Roman troops had withdrawn from Britain in the years around 410, responding to more immediate pressures closer to their capital. This was, however, only the straw that broke the proverbial camel’s back: the previous few decades in Britain had been marked by slow and steady decline, particularly its economy. With increasing incursions along the borders and coastlands, however, and the eventual refusal of support from Roman troops, the Imperial province collapsed.
Being adopted as the official religion of the Roman Empire in the 360s, Christianity had become well-established in Britain during the closing years of imperial rule, and public displays of paganism had become illegal by 391-2.1 While many ‘ordinary’ men and women are unlikely to have had the time to study Christianity before the collapse of the Empire, the experience of elites was different.

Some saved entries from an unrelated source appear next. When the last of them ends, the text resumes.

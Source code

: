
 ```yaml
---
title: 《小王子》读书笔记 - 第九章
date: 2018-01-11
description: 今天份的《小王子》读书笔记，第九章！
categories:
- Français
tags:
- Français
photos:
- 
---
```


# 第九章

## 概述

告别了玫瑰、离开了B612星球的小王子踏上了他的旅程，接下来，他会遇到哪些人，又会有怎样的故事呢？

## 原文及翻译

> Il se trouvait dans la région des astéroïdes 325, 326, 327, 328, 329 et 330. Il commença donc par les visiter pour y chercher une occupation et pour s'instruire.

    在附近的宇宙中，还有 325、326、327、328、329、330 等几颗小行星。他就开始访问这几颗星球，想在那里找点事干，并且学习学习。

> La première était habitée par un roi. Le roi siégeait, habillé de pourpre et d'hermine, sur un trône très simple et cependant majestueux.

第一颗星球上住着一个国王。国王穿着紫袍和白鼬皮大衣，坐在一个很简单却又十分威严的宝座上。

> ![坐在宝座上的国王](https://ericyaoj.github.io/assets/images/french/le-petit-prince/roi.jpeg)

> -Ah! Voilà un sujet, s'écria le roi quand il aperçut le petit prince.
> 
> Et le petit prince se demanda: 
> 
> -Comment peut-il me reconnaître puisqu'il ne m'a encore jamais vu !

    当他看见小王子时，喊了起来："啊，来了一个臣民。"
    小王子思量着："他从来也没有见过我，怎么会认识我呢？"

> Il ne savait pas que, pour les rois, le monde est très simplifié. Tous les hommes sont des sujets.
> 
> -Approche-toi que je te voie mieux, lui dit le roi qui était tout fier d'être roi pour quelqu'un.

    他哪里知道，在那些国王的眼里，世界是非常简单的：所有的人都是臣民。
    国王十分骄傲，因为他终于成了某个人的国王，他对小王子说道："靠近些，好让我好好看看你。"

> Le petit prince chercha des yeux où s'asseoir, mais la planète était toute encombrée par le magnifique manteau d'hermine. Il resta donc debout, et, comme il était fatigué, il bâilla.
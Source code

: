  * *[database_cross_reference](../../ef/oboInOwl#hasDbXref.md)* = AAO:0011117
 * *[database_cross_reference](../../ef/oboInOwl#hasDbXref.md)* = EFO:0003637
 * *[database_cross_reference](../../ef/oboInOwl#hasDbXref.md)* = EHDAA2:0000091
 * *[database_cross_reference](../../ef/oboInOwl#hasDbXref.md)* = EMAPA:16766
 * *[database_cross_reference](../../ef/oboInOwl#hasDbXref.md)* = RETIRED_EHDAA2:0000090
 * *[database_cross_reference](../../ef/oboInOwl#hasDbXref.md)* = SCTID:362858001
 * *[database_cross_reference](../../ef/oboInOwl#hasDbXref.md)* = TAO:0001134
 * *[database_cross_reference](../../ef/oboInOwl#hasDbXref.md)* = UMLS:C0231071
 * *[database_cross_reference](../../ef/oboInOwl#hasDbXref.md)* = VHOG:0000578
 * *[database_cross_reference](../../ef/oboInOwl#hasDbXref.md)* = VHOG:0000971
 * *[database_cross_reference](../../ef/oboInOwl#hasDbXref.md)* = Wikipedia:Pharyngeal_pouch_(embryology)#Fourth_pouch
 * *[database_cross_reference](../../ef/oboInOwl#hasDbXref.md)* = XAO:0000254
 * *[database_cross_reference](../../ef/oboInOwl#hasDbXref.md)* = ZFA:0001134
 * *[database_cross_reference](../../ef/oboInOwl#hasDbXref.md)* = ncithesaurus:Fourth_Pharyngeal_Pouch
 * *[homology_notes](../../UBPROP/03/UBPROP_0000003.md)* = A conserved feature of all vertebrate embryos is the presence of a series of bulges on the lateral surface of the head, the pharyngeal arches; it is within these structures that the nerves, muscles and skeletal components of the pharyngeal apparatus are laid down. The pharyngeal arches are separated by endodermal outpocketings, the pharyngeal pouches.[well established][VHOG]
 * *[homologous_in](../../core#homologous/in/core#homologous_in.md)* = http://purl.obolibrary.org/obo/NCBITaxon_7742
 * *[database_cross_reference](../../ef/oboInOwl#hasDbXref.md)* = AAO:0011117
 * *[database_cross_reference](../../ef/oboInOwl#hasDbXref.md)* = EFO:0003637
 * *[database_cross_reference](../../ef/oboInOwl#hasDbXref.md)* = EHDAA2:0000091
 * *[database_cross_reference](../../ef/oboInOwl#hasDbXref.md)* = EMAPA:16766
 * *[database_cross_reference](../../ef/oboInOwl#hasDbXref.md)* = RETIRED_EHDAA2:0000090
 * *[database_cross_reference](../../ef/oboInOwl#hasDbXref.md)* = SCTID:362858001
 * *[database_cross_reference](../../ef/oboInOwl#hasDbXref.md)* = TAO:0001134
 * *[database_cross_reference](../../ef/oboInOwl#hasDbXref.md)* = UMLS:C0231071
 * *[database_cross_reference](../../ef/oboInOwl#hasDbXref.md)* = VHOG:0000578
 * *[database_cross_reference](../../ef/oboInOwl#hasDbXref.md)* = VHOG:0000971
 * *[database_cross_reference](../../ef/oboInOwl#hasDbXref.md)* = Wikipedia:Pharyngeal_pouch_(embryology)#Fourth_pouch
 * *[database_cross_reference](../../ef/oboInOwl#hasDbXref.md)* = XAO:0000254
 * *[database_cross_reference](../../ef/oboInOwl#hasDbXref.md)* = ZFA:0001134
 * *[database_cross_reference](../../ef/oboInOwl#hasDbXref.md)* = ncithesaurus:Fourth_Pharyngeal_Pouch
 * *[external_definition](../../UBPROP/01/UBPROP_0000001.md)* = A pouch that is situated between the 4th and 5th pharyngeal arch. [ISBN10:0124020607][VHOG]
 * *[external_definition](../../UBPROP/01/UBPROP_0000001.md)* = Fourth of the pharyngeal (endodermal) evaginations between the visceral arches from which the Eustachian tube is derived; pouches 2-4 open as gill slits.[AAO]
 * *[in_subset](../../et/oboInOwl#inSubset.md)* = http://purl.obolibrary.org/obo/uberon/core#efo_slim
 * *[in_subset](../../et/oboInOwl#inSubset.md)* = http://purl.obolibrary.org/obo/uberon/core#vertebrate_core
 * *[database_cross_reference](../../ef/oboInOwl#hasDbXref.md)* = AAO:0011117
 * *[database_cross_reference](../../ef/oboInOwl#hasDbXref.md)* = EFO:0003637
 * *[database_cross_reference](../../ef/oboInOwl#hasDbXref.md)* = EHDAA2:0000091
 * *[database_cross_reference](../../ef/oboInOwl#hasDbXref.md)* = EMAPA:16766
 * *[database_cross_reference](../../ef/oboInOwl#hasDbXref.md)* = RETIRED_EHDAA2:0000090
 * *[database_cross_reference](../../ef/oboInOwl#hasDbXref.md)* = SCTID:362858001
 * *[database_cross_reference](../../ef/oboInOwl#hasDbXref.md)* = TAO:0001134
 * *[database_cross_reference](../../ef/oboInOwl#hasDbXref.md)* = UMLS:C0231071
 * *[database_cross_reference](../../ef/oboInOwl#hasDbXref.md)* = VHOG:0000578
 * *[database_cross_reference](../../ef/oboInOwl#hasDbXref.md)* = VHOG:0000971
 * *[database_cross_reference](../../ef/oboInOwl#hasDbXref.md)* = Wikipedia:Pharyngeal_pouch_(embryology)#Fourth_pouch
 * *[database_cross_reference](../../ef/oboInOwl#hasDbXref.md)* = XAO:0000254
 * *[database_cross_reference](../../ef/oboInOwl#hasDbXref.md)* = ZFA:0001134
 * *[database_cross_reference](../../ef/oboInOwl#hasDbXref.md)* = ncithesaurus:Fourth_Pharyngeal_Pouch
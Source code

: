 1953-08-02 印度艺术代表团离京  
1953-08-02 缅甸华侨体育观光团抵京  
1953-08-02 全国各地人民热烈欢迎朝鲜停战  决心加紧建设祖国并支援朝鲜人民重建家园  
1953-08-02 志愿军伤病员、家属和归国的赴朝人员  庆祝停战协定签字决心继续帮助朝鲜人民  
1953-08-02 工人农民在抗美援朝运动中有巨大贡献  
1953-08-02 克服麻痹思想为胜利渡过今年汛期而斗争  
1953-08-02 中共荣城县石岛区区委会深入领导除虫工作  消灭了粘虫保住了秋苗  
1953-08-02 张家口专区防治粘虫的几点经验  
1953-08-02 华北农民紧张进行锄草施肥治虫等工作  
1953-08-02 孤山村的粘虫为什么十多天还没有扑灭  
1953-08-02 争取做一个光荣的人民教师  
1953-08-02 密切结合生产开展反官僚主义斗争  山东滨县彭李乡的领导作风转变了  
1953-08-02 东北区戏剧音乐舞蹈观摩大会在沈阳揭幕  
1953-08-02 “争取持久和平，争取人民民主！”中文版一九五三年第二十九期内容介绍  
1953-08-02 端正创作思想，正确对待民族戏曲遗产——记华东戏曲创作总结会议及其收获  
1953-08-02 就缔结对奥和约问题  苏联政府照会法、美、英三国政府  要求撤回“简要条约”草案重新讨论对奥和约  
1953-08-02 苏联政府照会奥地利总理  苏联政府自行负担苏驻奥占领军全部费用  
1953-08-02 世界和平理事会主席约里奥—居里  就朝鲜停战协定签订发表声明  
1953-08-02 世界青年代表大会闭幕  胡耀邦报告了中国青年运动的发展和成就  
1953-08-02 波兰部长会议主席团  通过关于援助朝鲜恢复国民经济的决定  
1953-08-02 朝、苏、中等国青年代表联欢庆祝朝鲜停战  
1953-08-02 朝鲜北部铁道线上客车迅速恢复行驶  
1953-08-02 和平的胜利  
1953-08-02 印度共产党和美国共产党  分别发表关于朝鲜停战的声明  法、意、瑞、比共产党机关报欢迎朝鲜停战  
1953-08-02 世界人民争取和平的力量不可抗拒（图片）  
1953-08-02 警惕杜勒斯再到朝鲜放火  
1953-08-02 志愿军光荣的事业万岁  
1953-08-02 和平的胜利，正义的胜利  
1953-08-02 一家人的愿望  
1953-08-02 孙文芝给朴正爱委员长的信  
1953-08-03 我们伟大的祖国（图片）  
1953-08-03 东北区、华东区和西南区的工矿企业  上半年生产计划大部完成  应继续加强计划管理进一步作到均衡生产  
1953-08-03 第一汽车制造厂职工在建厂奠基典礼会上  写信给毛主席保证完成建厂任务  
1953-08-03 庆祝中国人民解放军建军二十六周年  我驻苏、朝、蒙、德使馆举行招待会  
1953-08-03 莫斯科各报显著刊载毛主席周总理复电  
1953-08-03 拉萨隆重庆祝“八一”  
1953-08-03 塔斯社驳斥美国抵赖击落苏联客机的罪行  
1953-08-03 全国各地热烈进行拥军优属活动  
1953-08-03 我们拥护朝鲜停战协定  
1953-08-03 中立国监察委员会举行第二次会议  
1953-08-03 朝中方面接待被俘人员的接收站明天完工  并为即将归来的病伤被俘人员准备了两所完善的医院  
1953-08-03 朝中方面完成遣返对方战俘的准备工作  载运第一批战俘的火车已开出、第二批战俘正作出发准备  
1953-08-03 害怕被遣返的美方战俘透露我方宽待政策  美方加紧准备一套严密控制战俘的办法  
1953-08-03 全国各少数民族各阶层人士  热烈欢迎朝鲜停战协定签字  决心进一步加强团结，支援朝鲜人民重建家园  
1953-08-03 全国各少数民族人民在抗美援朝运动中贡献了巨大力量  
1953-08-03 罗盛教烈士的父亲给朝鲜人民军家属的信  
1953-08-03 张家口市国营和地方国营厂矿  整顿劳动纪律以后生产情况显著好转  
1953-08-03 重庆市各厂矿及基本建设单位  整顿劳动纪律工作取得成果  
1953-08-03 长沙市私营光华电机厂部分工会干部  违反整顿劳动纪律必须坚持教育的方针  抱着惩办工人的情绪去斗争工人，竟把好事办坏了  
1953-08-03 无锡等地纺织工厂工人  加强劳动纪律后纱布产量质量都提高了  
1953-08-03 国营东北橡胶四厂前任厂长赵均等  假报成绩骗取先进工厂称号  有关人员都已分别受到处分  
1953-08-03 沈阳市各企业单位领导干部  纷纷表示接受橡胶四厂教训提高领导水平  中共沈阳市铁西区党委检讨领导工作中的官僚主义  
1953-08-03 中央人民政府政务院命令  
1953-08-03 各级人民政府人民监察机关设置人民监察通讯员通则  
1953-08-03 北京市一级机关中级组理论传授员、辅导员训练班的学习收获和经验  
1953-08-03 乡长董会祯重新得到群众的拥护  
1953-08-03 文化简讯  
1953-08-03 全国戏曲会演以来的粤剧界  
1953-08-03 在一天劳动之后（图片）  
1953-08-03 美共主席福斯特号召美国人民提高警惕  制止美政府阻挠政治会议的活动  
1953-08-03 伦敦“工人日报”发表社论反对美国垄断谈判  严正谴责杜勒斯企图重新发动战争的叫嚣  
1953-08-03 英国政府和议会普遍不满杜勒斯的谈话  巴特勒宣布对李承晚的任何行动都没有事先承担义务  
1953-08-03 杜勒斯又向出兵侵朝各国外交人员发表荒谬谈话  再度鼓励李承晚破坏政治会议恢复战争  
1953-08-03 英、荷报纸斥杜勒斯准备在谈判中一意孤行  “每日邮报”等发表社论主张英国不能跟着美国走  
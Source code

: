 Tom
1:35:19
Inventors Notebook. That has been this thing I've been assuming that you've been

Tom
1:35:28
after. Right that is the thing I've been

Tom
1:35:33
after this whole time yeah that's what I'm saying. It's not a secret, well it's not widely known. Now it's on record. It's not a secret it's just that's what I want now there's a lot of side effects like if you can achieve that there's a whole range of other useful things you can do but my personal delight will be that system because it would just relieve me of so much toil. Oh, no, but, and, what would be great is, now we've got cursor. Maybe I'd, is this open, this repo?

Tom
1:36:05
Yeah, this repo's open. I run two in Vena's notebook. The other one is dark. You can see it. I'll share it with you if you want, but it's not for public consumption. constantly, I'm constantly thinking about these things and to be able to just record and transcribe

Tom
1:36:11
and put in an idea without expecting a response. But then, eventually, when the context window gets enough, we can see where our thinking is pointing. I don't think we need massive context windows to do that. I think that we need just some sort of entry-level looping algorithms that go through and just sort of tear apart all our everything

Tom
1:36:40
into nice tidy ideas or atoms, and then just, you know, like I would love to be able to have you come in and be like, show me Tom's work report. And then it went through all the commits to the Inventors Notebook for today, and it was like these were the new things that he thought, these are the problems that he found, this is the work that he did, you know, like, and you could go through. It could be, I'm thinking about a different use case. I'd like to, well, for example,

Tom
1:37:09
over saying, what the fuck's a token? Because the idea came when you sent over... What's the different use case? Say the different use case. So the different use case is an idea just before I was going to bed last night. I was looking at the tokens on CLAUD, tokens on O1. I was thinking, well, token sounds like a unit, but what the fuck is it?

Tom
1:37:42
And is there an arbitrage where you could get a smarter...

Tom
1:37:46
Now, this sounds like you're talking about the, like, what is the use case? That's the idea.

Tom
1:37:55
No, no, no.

Excavations at the villa at Lullingstone (Kent), for example, have revealed that it had a ‘house church’ and frescoes depicting well-dressed Christians in a posture of prayer.2

After 410, however, Christianity seems to have gradually disappeared entirely and by the close of the 6th century, most people living in what would become England were entirely ignorant of Christianity.3 Raiders and family groups settling in these regions during the 5th and 6th centuries brought with them the gods of their ancestors, such as Woden and Thunor. These gods, as well as a host of others, would be called upon in the groves and sacred forests that peppered the landscape, perhaps to bless the harvest or protect a community against the ghosts they feared were living in the Roman ruins that surrounded them.